I also love the word, “digress.” Unless I type it a lot, because then it just starts to look weird, kind of like the word, “awkward,” except that “awkward” only takes one time to type before it looks, uh, awkward.
In my past, there are dozens of relationships that have crumbled and fallen into the vast chasm I like to call, “the ex files.” I’ve been thrice married (I like “thrice,” too) and honestly, my choices have really been pretty lousy. From vampire fangs to the pathological liar to a plain old redneck that I’m embarrassed to even admit was ever in my pants, I have very few exes who I could now call a friend. Its me, its them, its life, blah. There IS a point to this, I promise.
In light of my new life exploding in front of me, I had to suck it up and talk to Emo Boy’s bio-dad today. It was time to let him in on things because I had to tell Emo Boy that our circumstances were changing, and he told his dad, and they got in a fight because his dad didn’t know all the facts and it was a big ol’ mess for about 18 hours. Emo Boy still isn’t talking to his dad, and I actually feel kind of bad about it.
We went over their conversation and subsequent fight and he said something to the effect of, “I don’t want to offend you, but I did say that some people aren’t meant to be married.”
“I know,” I laughed, having seen the texts he had sent Emo Boy.
“But, I’ve also said that about me, so it wasn’t personal,” he quickly followed up.
I laughed again and said, “Its ok, I already told him that I just wasn’t good at marriage.”
Enter awkward (there it is again!) laughter and quick subject change.
But for a moment, for one brief moment, the ex (I call Satan) and I actually shared a moment of fellowship of shitty relationship choices.
Bizarro World, thank you for returning. You’re going to make the rest of this so much more bearable.
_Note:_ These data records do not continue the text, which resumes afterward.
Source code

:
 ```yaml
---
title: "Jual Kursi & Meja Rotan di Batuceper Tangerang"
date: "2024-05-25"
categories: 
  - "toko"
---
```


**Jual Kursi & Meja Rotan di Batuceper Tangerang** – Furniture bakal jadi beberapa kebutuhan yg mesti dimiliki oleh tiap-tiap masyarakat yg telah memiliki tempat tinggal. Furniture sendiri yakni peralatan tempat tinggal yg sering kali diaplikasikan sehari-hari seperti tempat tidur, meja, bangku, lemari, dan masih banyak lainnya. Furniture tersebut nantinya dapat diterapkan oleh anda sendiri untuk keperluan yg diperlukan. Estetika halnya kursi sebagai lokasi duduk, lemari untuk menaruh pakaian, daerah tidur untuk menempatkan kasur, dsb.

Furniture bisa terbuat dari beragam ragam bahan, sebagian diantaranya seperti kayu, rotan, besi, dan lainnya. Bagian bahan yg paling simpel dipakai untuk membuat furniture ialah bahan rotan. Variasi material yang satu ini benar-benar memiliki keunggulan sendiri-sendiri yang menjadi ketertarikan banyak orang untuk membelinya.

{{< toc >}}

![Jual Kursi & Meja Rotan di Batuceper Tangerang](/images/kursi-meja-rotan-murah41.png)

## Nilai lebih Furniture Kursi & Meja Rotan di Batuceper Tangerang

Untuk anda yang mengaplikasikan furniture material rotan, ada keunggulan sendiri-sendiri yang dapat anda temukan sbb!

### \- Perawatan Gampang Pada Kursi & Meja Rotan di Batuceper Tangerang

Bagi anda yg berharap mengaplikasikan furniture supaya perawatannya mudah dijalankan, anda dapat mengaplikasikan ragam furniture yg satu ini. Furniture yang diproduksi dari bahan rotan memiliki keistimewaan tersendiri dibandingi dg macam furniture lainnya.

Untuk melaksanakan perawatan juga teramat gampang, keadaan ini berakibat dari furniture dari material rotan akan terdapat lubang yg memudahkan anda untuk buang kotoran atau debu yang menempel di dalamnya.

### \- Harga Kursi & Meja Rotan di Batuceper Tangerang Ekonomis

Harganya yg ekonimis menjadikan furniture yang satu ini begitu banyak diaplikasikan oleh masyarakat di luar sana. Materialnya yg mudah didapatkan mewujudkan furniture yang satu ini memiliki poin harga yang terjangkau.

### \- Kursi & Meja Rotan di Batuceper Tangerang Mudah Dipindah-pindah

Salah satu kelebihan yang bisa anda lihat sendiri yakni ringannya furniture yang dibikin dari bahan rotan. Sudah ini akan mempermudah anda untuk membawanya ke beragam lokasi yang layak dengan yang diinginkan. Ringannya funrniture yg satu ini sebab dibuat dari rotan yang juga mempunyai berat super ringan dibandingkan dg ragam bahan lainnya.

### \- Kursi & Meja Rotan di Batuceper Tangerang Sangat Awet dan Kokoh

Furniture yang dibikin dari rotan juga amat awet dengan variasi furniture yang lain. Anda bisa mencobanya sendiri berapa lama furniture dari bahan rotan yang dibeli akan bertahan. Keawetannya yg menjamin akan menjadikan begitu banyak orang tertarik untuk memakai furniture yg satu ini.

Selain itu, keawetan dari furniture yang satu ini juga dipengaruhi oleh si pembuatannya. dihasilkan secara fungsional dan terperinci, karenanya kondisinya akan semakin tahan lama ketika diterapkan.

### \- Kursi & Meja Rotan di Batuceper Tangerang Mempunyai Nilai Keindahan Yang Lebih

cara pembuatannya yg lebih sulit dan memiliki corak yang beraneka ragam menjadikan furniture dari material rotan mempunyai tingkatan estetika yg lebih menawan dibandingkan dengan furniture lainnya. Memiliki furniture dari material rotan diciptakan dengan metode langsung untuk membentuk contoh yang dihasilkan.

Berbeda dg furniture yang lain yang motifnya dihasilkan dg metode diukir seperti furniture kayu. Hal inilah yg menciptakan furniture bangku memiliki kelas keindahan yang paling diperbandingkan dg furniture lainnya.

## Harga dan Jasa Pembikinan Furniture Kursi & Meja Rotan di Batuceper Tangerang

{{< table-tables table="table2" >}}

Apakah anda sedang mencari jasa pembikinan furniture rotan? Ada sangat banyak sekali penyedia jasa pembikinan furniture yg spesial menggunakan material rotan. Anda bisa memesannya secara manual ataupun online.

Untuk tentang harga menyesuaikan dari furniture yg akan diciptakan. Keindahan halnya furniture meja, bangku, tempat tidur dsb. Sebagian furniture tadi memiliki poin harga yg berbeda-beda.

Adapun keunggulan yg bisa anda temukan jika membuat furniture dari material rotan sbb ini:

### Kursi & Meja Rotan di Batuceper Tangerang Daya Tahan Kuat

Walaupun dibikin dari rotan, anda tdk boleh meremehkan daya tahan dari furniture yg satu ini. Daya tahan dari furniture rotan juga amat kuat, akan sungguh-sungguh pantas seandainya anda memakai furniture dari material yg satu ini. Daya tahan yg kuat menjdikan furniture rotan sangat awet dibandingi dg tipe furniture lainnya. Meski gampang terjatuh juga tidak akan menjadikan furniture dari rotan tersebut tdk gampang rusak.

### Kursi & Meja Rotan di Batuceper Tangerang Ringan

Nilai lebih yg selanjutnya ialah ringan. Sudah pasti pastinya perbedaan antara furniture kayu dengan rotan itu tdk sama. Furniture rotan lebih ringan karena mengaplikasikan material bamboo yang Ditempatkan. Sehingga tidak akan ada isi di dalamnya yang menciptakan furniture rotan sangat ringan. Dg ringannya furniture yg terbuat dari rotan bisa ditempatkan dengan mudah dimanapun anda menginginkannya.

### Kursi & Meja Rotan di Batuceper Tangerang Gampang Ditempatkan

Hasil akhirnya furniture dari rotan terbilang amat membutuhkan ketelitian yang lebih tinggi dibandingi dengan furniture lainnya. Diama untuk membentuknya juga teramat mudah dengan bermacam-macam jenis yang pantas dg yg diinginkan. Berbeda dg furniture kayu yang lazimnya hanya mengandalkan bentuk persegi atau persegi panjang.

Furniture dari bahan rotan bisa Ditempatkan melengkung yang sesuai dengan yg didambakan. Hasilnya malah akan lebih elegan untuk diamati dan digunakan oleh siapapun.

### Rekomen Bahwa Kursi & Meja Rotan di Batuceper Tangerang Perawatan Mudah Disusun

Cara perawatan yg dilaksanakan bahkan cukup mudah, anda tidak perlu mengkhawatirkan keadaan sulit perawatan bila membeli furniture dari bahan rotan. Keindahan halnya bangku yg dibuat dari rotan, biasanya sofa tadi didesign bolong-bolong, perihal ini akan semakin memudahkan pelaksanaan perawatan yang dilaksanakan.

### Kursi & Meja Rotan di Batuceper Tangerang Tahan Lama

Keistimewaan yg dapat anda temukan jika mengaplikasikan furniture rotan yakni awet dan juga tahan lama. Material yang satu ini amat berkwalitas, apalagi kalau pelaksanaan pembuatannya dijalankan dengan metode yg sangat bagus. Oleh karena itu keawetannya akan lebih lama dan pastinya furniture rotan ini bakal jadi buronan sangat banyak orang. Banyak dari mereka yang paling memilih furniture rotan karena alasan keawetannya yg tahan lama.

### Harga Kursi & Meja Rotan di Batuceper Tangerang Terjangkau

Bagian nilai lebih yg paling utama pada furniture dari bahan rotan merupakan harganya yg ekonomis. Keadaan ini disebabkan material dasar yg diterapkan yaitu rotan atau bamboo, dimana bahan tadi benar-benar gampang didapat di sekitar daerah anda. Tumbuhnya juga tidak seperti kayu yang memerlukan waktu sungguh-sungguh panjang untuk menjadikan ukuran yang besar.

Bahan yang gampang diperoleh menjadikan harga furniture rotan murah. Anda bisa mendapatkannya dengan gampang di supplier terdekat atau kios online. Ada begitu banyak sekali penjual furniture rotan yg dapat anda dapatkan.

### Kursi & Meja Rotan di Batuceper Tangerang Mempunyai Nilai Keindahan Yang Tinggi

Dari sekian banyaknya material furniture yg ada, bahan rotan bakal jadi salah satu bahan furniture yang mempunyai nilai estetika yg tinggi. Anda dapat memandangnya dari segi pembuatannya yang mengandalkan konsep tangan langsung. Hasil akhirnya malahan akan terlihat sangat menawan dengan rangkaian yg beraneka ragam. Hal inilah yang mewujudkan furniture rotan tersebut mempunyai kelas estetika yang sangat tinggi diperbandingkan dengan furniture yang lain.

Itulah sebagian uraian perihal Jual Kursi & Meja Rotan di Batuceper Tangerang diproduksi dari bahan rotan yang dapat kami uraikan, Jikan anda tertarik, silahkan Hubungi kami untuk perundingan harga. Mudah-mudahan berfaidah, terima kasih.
8:42 pm on August 25th, 2010
Plain Old Redneck wore your pants. Well, hell, you shouldn’t be embarrassed about that, he should. What a lovely moment shared by Satan and you. I can’t say I’ve had any lovely moments with Satan but perhaps there’s still time. Chin up, my friend, living in the moment and not beating yourself up for the past and, dare I say it, being human is a good thing.